Getting older is a mysterious business. In some ways it doesn’t seem real, as if it’s not even happening. You wake up, go about your day feeling no different than you ever have. Other days every step feels labored. But as soon as you start to worry about decline a new day dawns and you roll out of bed with a thousand ideas. Life starts to feel like there’s a cycle to it, days of growth and days of regression, and each comes without warning and each feels like a surprise.
There are great benefits to be had from getting older. You start to come to some final conclusions about things that have baffled you most of your life. When you were 40 you weren't sure how you felt about politics, now you’re absolutely sure you hate it. You used to worry about what people thought about you, how you were perceived, but now you’ve stop worrying because it’s too late to change anybody’s mind—a monumental relief.
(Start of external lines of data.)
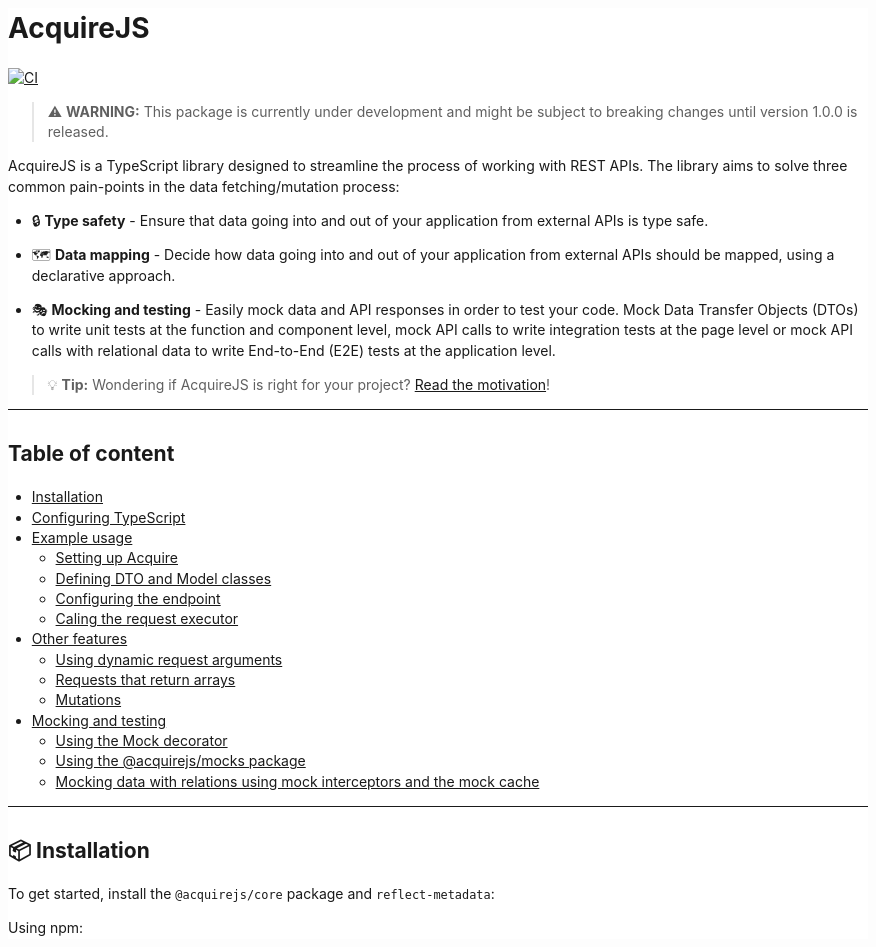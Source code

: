 # AcquireJS

[![CI](https://github.com/ErikLysne/acquire/actions/workflows/main.yml/badge.svg?branch=main)](https://github.com/ErikLysne/acquire/actions/workflows/main.yml)

> ⚠<fe0f> <b>WARNING:</b> This package is currently under development and might be subject to breaking changes until version 1.0.0 is released.

AcquireJS is a TypeScript library designed to streamline the process of working with REST APIs. The library aims to solve three common pain-points in the data fetching/mutation process:

- 🔒 <b>Type safety</b> - Ensure that data going into and out of your application from external APIs is type safe.

- 🗺️ <b>Data mapping</b> - Decide how data going into and out of your application from external APIs should be mapped, using a declarative approach.

- 🎭 <b>Mocking and testing</b> - Easily mock data and API responses in order to test your code. Mock Data Transfer Objects (DTOs) to write unit tests at the function and component level, mock API calls to write integration tests at the page level or mock API calls with relational data to write End-to-End (E2E) tests at the application level.

> 💡 <b>Tip:</b> Wondering if AcquireJS is right for your project? [Read the motivation](./motivation.md)!

---

## Table of content

- [Installation](#📦-installation)
- [Configuring TypeScript](#⚙️-configuring-typescript)
- [Example usage](#✨-example-usage)
  - [Setting up Acquire](#setting-up-acquire)
  - [Defining DTO and Model classes](#defining-dto-and-model-classes)
  - [Configuring the endpoint](#configuring-the-endpoint)
  - [Caling the request executor](#calling-the-request-executor)
- [Other features](#🔥-other-features)
  - [Using dynamic request arguments](#using-dynamic-request-arguments)
  - [Requests that return arrays](#requests-that-return-arrays)
  - [Mutations](#mutations)
- [Mocking and testing](#🎭-mocking-and-testing)
  - [Using the Mock decorator](#using-the-mock-decorator)
  - [Using the @acquirejs/mocks package](#using-the-acquiremocks-package)
  - [Mocking data with relations using mock interceptors and the mock cache](#mocking-data-with-relations-using-mock-interceptors-and-the-mock-cache)

---

## 📦 Installation

To get started, install the `@acquirejs/core` package and `reflect-metadata`:

Using npm:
I was fortunate to have inherited a quite reliable bullshit detector from my mother, she being famous for her ability to see through human disguises. I have noticed that this particular inheritance has, if anything, gotten sharper and more powerful with time to the point where I am now much better able to spot my own bullshit. It is often said that it is the young who challenge the status quo and the old who defend it and I think this is generally true. But in my case I have discovered a growing tendency to question my own long-held assumptions. It has been a wonderful thing to discover that so many things I believed as a young man are still solid and true. But, I have also found that I have been wrong about some things, which is humbling.
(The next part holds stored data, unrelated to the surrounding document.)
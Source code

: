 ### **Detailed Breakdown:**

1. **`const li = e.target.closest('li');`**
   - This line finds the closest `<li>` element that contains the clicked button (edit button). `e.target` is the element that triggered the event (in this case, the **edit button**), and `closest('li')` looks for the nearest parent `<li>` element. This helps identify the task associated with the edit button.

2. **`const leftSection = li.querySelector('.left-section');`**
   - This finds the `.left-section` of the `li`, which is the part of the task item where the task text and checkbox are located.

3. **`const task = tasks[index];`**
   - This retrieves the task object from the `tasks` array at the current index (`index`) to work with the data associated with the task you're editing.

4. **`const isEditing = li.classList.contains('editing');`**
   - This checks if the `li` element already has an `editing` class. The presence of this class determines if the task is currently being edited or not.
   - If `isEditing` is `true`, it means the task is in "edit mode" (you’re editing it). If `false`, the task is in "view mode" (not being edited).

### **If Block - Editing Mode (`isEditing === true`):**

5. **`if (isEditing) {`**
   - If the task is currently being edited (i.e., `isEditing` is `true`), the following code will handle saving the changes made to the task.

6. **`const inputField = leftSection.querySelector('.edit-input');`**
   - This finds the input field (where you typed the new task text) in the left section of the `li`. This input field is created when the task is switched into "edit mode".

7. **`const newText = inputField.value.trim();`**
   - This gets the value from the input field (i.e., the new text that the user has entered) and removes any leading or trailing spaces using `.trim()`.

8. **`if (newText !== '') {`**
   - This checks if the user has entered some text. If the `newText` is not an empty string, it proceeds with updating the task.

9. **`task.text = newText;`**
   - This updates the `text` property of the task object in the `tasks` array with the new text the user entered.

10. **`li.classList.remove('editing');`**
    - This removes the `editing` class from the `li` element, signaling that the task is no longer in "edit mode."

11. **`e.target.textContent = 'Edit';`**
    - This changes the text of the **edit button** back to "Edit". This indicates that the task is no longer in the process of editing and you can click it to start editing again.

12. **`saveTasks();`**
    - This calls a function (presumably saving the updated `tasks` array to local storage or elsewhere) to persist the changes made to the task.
Everything decays. We are about to get a new roof for our house. The old one has worn out due to a hailstorm and 28 years of weather. Our two vehicles, both of the low mileage variety, are showing signs of wear. They will eventually need to be replaced. I’m decaying and so are you. It started the day we were born, this decaying. You know what doesn’t decay or wear out or grow old? The beauty of a sunset. Seeing the face of a friend across the way. Having a dog jump up beside you on the sofa to take a nap. Hearing someone you love tell you that they are proud of you. The smell of balsam that greets you when you get out of the car after a two day drive to Maine. Being out somewhere and seeing a Mom and Dad walk into a restaurant with their two little boys—wearing their Little League uniforms.